Q1: What are the best ways to prevent injuries during my child’s spring/summer sports season? 

A1: The most important way to prevent serious injury during sports season is to ensure that your child is wearing the necessary protective equipment for their sport (helmet, elbow pads, knee pads, shin guards, etc). Double-check that your child’s protective gear fits appropriately. Their helmet should sit level on the head and low on the forehead (one or two finger-widths above their eyebrows) with no more than one or two fingers fitting under the chin strap.

Q2: How will I know if it is a minor injury or something that I need to see my Pediatrician for? 

A2: If your child has a scratch or bruise from a normal accident while playing, you can care for this at home. If your child hits their head hard enough to cause loss of consciousness or seizure activity, then need to be evaluated immediately. We also recommend that they be evaluated immediately if they vomit more than two times following the incident. If that is not the case, but they have a headache, dizziness, difficulty finding appropriate words, poor concentration, or nausea, we would prefer to see them within approximately 24 hours. It is often difficult to differentiate a sprain from a fracture. Typically, there is less swelling and bruising with a sprain, they are still able to use the extremity, and the pain starts to slowly improve over the first few days after the accident. If they have significant swelling, bruising, cannot use the affected extremity, or pain does not begin to improve after a day or two, consider bringing them in for an evaluation.

Q3: What is the best criteria for picking a healthy sports drink? Healthy snacks that will be filling? 
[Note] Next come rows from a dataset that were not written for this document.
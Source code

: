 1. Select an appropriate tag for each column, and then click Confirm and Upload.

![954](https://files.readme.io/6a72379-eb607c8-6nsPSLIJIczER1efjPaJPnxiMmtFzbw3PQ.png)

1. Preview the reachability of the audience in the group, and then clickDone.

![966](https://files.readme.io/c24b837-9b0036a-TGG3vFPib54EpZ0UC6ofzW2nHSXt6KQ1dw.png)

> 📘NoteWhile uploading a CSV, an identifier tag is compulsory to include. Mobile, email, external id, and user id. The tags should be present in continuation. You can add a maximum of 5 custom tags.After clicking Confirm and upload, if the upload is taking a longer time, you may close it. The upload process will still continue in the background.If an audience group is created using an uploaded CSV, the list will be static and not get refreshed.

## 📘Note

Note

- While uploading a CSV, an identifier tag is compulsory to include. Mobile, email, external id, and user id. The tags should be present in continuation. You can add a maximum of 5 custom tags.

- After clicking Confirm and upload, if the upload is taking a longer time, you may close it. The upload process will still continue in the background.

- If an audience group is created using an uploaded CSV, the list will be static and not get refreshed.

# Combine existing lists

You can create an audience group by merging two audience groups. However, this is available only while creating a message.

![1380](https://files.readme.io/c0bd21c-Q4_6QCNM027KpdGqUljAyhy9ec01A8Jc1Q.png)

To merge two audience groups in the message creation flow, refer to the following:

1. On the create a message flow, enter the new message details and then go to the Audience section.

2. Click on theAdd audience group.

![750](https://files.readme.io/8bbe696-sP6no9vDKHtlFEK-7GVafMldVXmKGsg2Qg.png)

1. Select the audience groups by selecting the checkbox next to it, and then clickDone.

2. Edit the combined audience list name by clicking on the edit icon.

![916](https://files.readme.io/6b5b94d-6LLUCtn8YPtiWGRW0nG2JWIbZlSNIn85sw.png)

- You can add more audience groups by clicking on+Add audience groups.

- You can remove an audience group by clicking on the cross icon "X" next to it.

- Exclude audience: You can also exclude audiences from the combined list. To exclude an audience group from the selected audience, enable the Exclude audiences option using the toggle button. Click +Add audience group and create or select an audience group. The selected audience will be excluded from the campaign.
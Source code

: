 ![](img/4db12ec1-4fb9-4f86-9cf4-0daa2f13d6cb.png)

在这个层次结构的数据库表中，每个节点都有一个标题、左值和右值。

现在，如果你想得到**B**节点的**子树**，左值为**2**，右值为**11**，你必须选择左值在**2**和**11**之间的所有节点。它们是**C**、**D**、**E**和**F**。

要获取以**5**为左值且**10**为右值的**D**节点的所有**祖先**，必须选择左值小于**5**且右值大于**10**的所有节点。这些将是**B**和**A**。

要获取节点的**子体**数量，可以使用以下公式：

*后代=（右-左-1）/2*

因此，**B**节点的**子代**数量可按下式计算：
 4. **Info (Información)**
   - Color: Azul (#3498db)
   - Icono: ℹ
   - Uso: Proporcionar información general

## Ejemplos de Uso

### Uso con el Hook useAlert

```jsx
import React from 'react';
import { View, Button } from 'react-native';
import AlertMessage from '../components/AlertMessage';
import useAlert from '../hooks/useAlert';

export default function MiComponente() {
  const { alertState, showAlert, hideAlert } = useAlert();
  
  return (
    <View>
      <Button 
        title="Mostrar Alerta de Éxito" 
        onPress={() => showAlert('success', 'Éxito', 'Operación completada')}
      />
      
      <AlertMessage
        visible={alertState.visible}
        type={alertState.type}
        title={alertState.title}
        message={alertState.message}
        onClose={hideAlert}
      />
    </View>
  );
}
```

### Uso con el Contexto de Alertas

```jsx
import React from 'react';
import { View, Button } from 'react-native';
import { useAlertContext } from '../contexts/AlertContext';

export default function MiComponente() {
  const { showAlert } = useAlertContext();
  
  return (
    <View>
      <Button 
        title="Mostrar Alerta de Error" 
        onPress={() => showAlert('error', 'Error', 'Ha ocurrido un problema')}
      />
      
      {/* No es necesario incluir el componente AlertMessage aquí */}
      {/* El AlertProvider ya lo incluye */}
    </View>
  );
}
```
A3: I only recommend sports drinks for kids when they are exercising hard enough to be sweating. We lose important electrolytes like sugar and salt in sweat that need to be replenished. Otherwise, water is preferred during activities.

Q4: What risks should I be aware of during summertime water activities? 

A4: The most feared risk of water activities is drowning. A child who is not a strong swimmer should wear a life jacket and have an adult watching them at all times. To decrease the risk of head injury followed by drowning, even strong swimmers should not be allowed to run around a pool or dive head first into water more shallow than 8 feet deep.

Q5: What are the signs/symptoms of an ear infection? 

A5: The type of ear infection that is more common during summer months is an outer ear infection, which is also known as swimmer’s ear. This is caused by inflammation and infection of the fleshy ear canal. Symptoms include pain (especially when you move or push on the ear), a feeling of fullness in the ear, itching, and redness of the canal.

Q6: How long will it take until my child can swim again after an ear infection? 

A6: In order to assure that a swimmer’s ear heals completely, we recommend that children abstain from swimming with their head underwater for two weeks after beginning appropriate treatment.

Q7: When should my child stay home from summer camps, vacations or play dates if they are feeling ill? How long should I wait before I see my Pediatrician? 

A7: The same guidelines are used for summer as any other time of the year. You should wait a full 24 hours after their last fever before allowing them to resume their activities. In the case of a stomach virus causing vomiting and diarrhea, I recommend keeping them home until their vomiting has completely subsided, their diarrhea is mild or resolved, and their energy and appetite are back to normal. Children who have had a fever for three days or longer without improvement, those with persistent vomiting and poor oral intake, ear pain, throat pain, or cough for more than a week without improvement should all be evaluated by their pediatrician.